= Beginning of Section =

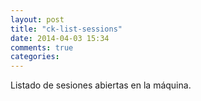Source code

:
 ```yaml
---
layout: post
title: "ck-list-sessions"
date: 2014-04-03 15:34
comments: true
categories: 
---
```

Listado de sesiones abiertas en la máquina.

= End of Section =

» TASK TO CARRY OUT
Pictures aside, restate the entries word for word.

» SOLUTION
Source code

:
 ```yaml
---
layout: post
title: "ck-list-sessions"
date: 2014-04-03 15:34
comments: true
categories: 
---
```

Listado de sesiones abiertas en la máquina.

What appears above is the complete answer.